As much as the Yanks could use another left-handed bat, they could easily adapt to life without Didi, moving Gleyber Torres to short, while freeing up second base for D.J. LeMahieu.
That would still leave them with flexibility at the corners, with Gio Urshela at third, perhaps allowing Miguel Andujar to move to first base, depending partly on how he recovers from shoulder surgery, while having Luke Voit and Mike Ford as first base options as well.
3) Cashman Trades Clint Frazier
Even with Aaron Hicks likely to miss at least most of the first half of the season due to Tommy John surgery, there's still no obvious outfield spot for Frazier, assuming the Yankees bring back Brett Gardner for another year to hold down center along with Mike Tauchman.
They don't want Giancarlo Stanton clogging up the DH spot on a full-time basis, which means he'll get some time in left field if he can stay healthy, and they might bring back Cameron Maybin in a reserve role.
So it sure seems like the time to trade Frazier, and I'd have to believe Cashman would try to do it for young starting pitching as he tries to build depth in the Yankees' area of need.
A couple of scouts suggested the Padres have enough young pitching to perhaps give up a prospect for Frazier, hoping he could become an impact hitter for them as they build toward contention.
Would Frazier be enough to pry away Luis Patino, a 20-year old right-hander that scouts consider one of the Padres' top pitching prospects? Patino, who is 30th in the MLBPipeline.com Top 100 prospect rankings, is at least a year away from the big leagues after a dominant season in high Class-A and a taste of Double-A, but is said to have high-ceiling stuff, including a 95-98 mph fastball, that should play at the big-league level.
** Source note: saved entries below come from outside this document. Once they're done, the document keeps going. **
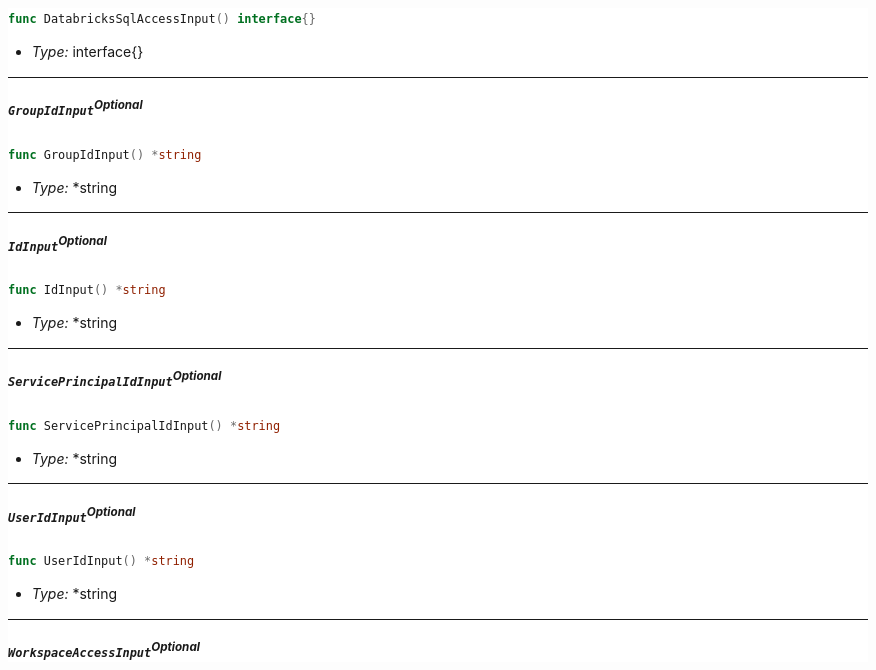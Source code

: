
 ```go
func DatabricksSqlAccessInput() interface{}
```

- *Type:* interface{}

---

##### `GroupIdInput`<sup>Optional</sup> <a name="GroupIdInput" id="@cdktf/provider-databricks.entitlements.Entitlements.property.groupIdInput"></a>

```go
func GroupIdInput() *string
```

- *Type:* *string

---

##### `IdInput`<sup>Optional</sup> <a name="IdInput" id="@cdktf/provider-databricks.entitlements.Entitlements.property.idInput"></a>

```go
func IdInput() *string
```

- *Type:* *string

---

##### `ServicePrincipalIdInput`<sup>Optional</sup> <a name="ServicePrincipalIdInput" id="@cdktf/provider-databricks.entitlements.Entitlements.property.servicePrincipalIdInput"></a>

```go
func ServicePrincipalIdInput() *string
```

- *Type:* *string

---

##### `UserIdInput`<sup>Optional</sup> <a name="UserIdInput" id="@cdktf/provider-databricks.entitlements.Entitlements.property.userIdInput"></a>

```go
func UserIdInput() *string
```

- *Type:* *string

---

##### `WorkspaceAccessInput`<sup>Optional</sup> <a name="WorkspaceAccessInput" id="@cdktf/provider-databricks.entitlements.Entitlements.property.workspaceAccessInput"></a>
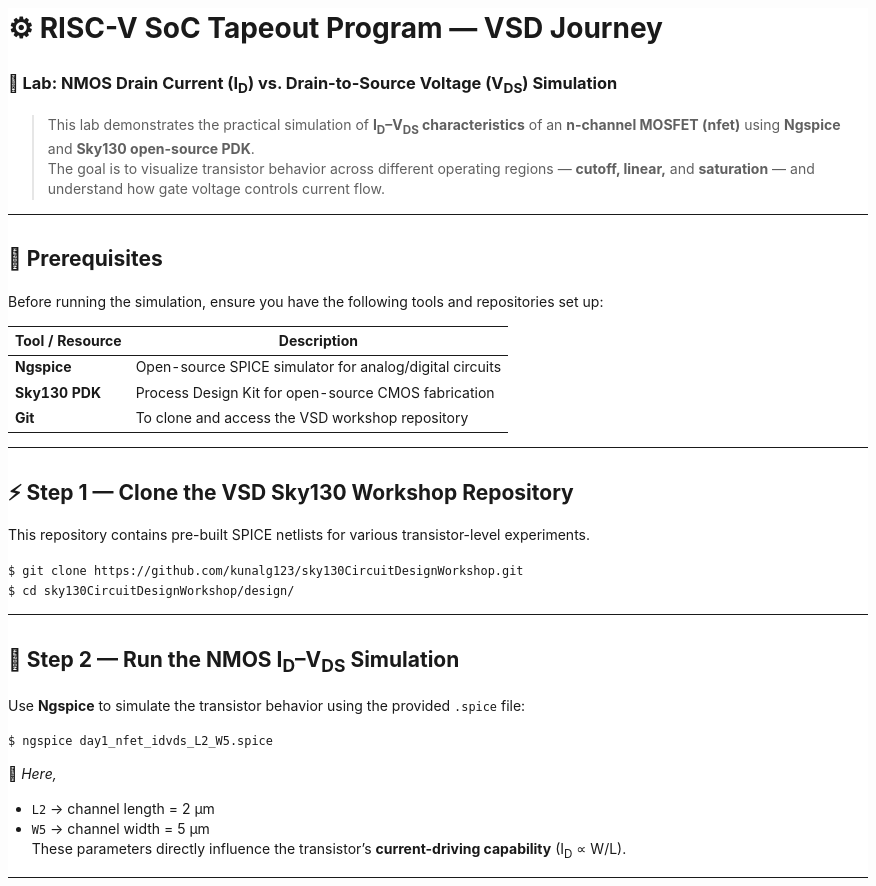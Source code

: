 # ⚙️ RISC-V SoC Tapeout Program — VSD Journey  
### 🧪 Lab: NMOS Drain Current (I<sub>D</sub>) vs. Drain-to-Source Voltage (V<sub>DS</sub>) Simulation  

> This lab demonstrates the practical simulation of **I<sub>D</sub>–V<sub>DS</sub> characteristics** of an **n-channel MOSFET (nfet)** using **Ngspice** and **Sky130 open-source PDK**.  
> The goal is to visualize transistor behavior across different operating regions — **cutoff, linear,** and **saturation** — and understand how gate voltage controls current flow.

---

## 🧰 Prerequisites

Before running the simulation, ensure you have the following tools and repositories set up:

| Tool / Resource | Description |
|------------------|-------------|
| **Ngspice** | Open-source SPICE simulator for analog/digital circuits |
| **Sky130 PDK** | Process Design Kit for open-source CMOS fabrication |
| **Git** | To clone and access the VSD workshop repository |

---

## ⚡ Step 1 — Clone the VSD Sky130 Workshop Repository

This repository contains pre-built SPICE netlists for various transistor-level experiments.

```bash
$ git clone https://github.com/kunalg123/sky130CircuitDesignWorkshop.git
$ cd sky130CircuitDesignWorkshop/design/
```

---

## 🧩 Step 2 — Run the NMOS I<sub>D</sub>–V<sub>DS</sub> Simulation

Use **Ngspice** to simulate the transistor behavior using the provided `.spice` file:

```bash
$ ngspice day1_nfet_idvds_L2_W5.spice
```

📘 *Here,*  
- `L2` → channel length = 2 µm  
- `W5` → channel width = 5 µm  
These parameters directly influence the transistor’s **current-driving capability** (I<sub>D</sub> ∝ W/L).

---
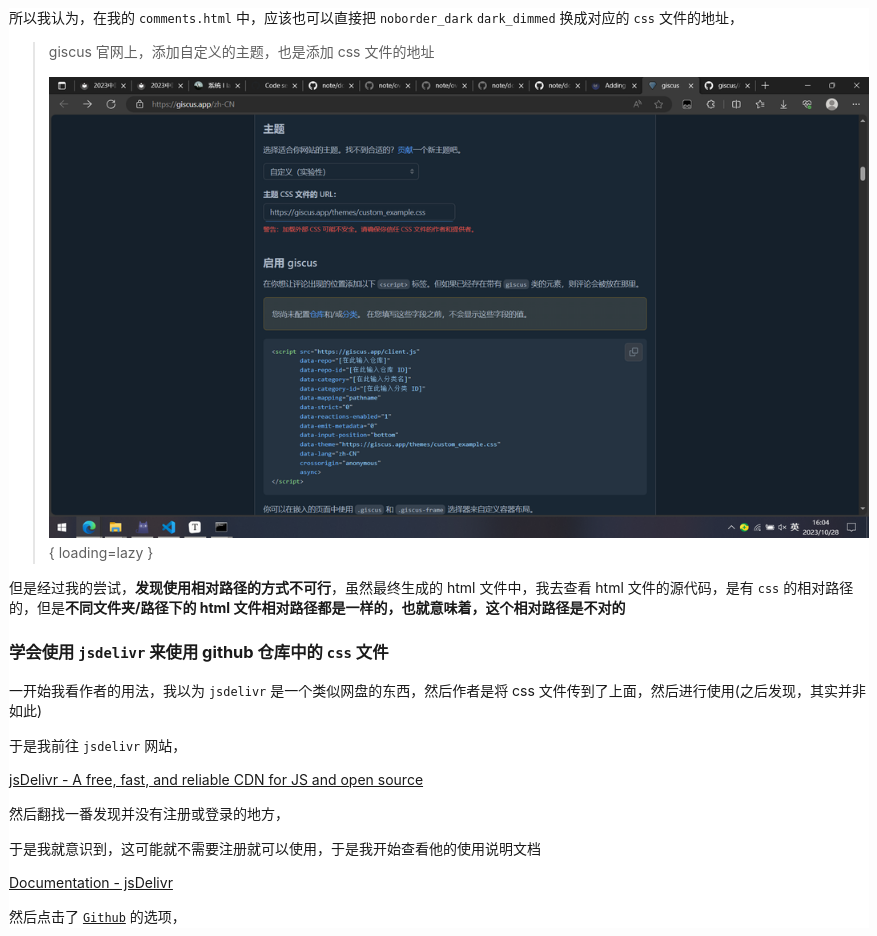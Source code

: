 所以我认为，在我的 `comments.html` 中，应该也可以直接把 `noborder_dark` `dark_dimmed` 换成对应的 `css` 文件的地址，

>   giscus 官网上，添加自定义的主题，也是添加 css 文件的地址
>
>   ![giscus_custom_theme](../images/giscus_custom_theme.png){ loading=lazy }

但是经过我的尝试，**发现使用相对路径的方式不可行**，虽然最终生成的 html 文件中，我去查看 html 文件的源代码，是有 `css` 的相对路径的，但是**不同文件夹/路径下的 html 文件相对路径都是一样的，也就意味着，这个相对路径是不对的**

### 学会使用 `jsdelivr` 来使用 github 仓库中的 `css` 文件

一开始我看作者的用法，我以为 `jsdelivr` 是一个类似网盘的东西，然后作者是将 css 文件传到了上面，然后进行使用(之后发现，其实并非如此)

于是我前往 `jsdelivr` 网站，

[jsDelivr - A free, fast, and reliable CDN for JS and open source](https://www.jsdelivr.com/)

然后翻找一番发现并没有注册或登录的地方，

于是我就意识到，这可能就不需要注册就可以使用，于是我开始查看他的使用说明文档

[Documentation - jsDelivr](https://www.jsdelivr.com/documentation)

然后点击了 [`Github`](https://www.jsdelivr.com/documentation#id-github) 的选项，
If the Padres want more than Frazier, perhaps the Yankees could entice them by adding someone like Albert Abreu, a pitching prospect of their own whose star has fallen the last couple of years due to injuries and inconsistency.
4) Yanks Hire A Rocket Scientist As New Pitching Coach
Ok, that's an exaggeration, but the Yankees' quest to keep up with the Analytics Kings (otherwise known as the Astros) seems to be leading them to break barriers in search of newer, even more data-driven methods to improve performance.
In this case, they appear to be following the lead of the Twins, who before this season turned to the college ranks to hire a pitching coach with a Masters degree in kinesiology and a background in biomechanics.
In fact, Wes Johnson left the University of Arkansas to become the first pitching coach ever to move directly from college to the Majors, and his analytics-based style helped the Twins' pitchers post a 4.18 team ERA, a dramatic improvement from 2018 and the best such number in the team's 10 years at Target Field.
Apparently Cashman wants one of those. He fired Larry Rothschild this week and, according to reports, has interviewed two highly-regarded college pitching coaches, Chris Fetters from Michigan and Matt Hobbs, who replaced Johnson at Arkansas.
This came after Cashman hired Sam Briend from Driveline Baseball last June, a so-called "data-driven player performance training program," as the Yankees' new director of pitching development.
The Analytics Wars are baseball's new arms race.